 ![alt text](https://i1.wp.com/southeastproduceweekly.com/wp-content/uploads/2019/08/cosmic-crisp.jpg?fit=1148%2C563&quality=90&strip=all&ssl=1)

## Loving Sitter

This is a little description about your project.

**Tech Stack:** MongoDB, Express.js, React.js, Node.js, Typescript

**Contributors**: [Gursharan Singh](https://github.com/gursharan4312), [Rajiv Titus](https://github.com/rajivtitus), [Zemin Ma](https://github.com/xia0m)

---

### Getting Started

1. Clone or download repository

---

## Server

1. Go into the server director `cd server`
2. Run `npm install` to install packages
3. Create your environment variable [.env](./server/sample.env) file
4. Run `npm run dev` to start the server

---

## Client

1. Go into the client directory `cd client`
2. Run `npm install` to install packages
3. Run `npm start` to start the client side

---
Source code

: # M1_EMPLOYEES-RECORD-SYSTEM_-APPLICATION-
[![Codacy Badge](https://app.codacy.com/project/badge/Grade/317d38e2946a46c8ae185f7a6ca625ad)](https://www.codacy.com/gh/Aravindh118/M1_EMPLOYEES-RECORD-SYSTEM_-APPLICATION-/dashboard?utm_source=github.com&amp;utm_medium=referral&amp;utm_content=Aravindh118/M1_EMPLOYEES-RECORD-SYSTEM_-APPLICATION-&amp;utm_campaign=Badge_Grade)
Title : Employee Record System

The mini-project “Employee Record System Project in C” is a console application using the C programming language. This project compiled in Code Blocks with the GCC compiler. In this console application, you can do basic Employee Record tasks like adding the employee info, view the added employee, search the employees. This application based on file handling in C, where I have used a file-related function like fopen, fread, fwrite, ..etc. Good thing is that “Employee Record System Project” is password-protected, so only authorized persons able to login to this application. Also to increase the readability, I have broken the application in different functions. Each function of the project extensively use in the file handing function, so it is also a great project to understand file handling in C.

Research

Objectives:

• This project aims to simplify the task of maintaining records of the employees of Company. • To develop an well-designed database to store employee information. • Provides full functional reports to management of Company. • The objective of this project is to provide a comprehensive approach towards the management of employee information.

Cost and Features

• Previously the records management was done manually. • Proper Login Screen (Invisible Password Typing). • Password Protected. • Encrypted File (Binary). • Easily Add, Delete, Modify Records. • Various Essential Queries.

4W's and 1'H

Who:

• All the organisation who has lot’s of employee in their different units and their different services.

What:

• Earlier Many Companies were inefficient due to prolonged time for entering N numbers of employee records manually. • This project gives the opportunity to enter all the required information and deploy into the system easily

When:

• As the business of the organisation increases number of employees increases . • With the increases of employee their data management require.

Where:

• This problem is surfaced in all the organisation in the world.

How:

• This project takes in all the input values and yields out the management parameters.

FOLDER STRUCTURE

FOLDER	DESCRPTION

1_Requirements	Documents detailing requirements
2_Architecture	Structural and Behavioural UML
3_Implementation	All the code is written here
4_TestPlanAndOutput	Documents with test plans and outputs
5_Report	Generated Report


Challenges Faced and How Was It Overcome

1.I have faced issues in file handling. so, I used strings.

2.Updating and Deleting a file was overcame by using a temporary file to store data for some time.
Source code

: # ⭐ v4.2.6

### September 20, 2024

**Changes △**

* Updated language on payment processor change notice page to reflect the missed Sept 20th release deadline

* * * * * * * * *

## Problem to solve
Transcribe, exactly and without additions, the lines of the records above, beginning with the line that contains "1. Go into the client" and ending with the line that contains "Title : Employee Record System", both included.

## Answer to this task
1. Go into the client directory `cd client`
2. Run `npm install` to install packages
3. Run `npm start` to start the client side

---
Source code

: # M1_EMPLOYEES-RECORD-SYSTEM_-APPLICATION-
[![Codacy Badge](https://app.codacy.com/project/badge/Grade/317d38e2946a46c8ae185f7a6ca625ad)](https://www.codacy.com/gh/Aravindh118/M1_EMPLOYEES-RECORD-SYSTEM_-APPLICATION-/dashboard?utm_source=github.com&amp;utm_medium=referral&amp;utm_content=Aravindh118/M1_EMPLOYEES-RECORD-SYSTEM_-APPLICATION-&amp;utm_campaign=Badge_Grade)
Title : Employee Record System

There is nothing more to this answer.